The module exposes Python services for internal usage (Workers/Celery). For use from async context (bots, ASGI), prefer the async methods of the API and services (e.g. TransactionService.acheck_quota, OrderService.acreate_order); they avoid blocking the event loop and integrate cleanly with async callers.

  • TransactionService: The core entitlement engine. Handles granting (grant_offer), consumption (consume_quota), balance checks (check_quota), exchange (exchange), and expiration (expire_batches).
  • BalanceService: Queries the user's inventory. Capable of filtering active batches by product_key and calculating aggregate balances.
  • OrderService: Handles the financial lifecycle. Creates multi-item orders, processes payments, and manages refunds/cancellations.
  • CustomerService: Manages customer-centric operations. Implements merge_customers (and async amerge_customers) to consolidate user accounts while preserving ledger integrity.
  • ProductService: Catalog management. Retrieves products by product_key or feature tags.

Implementing Promotion Logic

The billable module provides building blocks, not complete promotion campaigns. Here's the recommended pattern:

See doc/reference.md for implementation examples:

  • Welcome trial flow (TrialHistory + grant).
  • Referral bonus flow (signal handler + metadata contract).

Design Principles

  1. No Hardlinks: No ForeignKey relationships to external application models. All links are logical (stored in metadata).
  2. Settings Based: Configuration (API tokens, User model) is injected via Django settings.py.
  3. Event Driven: Generates Django Signals (order_confirmed, transaction_created, quota_consumed) for decoupled integration with other local modules.
  4. Idempotency: Built-in protection against double-spending and duplicate processing at both the Order and Transaction levels (specifically in aconsume_quota).
  5. Separation of Concerns: The billing engine handles accounting, not marketing. Promotion logic belongs in your application layer.

TransactionService API Reference

TransactionService is the heart of the engine. Here is a summary of its core methods.

Sync Method Async Method Idempotency Description
check_quota acheck_quota No Quick check if balance > 0.
get_balance aget_balance No Returns total integer balance.
grant_offer agrant_offer No* Credits products from an Offer.
consume_quota aconsume_quota Yes FIFO debit with idempotency key.
exchange aexchange No* Internal currency swap for Offer.

* While grants don't have a direct idempotency_key argument, they are usually wrapped in Orders which DO support idempotency via payment_id.


Rich Transaction History (Metadata)

All balance-changing methods (aconsume_quota, agrant_offer, aexchange) accept an optional metadata dictionary.

Recommended Usage:

  • Store business object IDs (e.g., vacancy_id, order_id).
  • Store human-readable context (e.g., item_name).
  • This allows the UI to show: "Debit: 1 credit for 'Vacancy Response: Senior Python Dev'" instead of just "Debit: 1 credit".

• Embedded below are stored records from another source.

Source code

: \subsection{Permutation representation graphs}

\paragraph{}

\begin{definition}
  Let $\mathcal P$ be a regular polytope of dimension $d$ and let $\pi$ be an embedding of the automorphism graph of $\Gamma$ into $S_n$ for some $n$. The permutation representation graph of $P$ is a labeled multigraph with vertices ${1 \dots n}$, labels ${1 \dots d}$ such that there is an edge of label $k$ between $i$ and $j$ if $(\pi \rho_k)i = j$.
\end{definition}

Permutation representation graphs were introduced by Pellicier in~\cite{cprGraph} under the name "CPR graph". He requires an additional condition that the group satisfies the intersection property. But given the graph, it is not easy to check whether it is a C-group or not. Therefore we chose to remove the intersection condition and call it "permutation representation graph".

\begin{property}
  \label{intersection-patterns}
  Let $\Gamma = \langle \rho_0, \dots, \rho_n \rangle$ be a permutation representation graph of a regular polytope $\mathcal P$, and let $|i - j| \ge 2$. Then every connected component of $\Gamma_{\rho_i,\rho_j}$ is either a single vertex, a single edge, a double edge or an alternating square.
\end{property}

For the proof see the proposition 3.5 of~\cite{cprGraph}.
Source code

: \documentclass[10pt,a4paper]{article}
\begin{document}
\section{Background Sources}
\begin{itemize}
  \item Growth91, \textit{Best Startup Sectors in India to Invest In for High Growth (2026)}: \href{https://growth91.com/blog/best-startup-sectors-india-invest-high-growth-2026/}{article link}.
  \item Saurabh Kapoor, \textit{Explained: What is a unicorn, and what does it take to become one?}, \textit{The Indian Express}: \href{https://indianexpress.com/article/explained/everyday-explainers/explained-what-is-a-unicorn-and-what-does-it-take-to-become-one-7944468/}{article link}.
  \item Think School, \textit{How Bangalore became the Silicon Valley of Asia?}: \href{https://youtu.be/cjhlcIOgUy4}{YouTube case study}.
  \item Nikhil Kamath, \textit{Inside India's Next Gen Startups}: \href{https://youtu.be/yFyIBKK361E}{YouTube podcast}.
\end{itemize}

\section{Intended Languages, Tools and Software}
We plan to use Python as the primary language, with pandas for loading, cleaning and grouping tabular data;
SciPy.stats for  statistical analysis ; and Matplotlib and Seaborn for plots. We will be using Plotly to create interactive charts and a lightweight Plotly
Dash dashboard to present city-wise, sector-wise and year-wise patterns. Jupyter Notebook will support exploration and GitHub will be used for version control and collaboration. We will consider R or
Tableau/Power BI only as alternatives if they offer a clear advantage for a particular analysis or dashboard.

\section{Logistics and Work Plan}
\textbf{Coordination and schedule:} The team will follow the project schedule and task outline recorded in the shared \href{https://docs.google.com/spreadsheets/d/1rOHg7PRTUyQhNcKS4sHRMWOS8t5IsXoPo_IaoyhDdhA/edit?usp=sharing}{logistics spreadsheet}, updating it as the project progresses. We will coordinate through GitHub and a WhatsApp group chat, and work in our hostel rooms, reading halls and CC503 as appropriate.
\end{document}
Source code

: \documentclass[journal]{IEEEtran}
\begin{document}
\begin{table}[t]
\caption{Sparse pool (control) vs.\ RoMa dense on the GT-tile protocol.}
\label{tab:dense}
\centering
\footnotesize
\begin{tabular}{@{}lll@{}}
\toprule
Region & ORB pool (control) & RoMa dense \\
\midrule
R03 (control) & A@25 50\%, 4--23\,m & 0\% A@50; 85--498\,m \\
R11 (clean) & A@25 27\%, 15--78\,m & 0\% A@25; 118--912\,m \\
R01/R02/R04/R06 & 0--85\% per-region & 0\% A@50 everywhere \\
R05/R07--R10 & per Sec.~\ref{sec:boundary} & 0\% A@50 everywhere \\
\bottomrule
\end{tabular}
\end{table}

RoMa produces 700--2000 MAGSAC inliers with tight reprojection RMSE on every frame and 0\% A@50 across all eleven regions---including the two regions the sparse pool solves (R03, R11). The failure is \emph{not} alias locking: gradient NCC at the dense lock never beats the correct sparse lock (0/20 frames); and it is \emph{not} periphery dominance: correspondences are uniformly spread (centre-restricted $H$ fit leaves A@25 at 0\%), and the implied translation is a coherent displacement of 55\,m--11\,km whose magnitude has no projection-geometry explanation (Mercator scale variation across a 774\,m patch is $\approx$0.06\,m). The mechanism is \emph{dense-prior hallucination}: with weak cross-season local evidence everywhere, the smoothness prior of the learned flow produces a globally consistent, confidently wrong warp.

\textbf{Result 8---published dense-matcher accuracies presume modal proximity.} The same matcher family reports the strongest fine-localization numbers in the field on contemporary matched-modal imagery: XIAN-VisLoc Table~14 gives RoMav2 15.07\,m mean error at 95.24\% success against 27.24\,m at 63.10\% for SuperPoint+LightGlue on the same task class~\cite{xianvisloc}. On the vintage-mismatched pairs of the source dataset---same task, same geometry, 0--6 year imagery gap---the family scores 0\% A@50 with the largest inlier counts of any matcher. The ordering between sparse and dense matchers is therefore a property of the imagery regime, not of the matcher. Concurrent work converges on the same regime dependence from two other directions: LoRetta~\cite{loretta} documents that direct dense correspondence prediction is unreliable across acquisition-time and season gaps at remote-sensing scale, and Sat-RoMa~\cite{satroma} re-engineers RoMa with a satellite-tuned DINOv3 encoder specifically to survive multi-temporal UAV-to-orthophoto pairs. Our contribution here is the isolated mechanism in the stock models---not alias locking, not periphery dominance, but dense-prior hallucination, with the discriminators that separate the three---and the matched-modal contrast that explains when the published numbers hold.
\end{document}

For a complete set of sync/async examples and recommended metadata keys, see doc/reference.md ("Rich Transaction History (Metadata)").


Trial Abuse Protection (TrialHistory)

TrialHistory uses a universal identity hashing model. To avoid collisions between different identity providers (e.g., Telegram ID 123 and a legacy User ID 123), use the provider:external_id pattern.

Hashing Best Practices:

  1. Normalize: Strip whitespace and lowercase the string.
  2. Keying: Use provider:id format (e.g., tg:123456789).
  3. Storage: Call TrialHistory.generate_identity_hash(string) for the identity_hash field.

This pattern prevents collisions between identical numeric IDs from different providers (for example: linkedin:12345 and telegram:12345).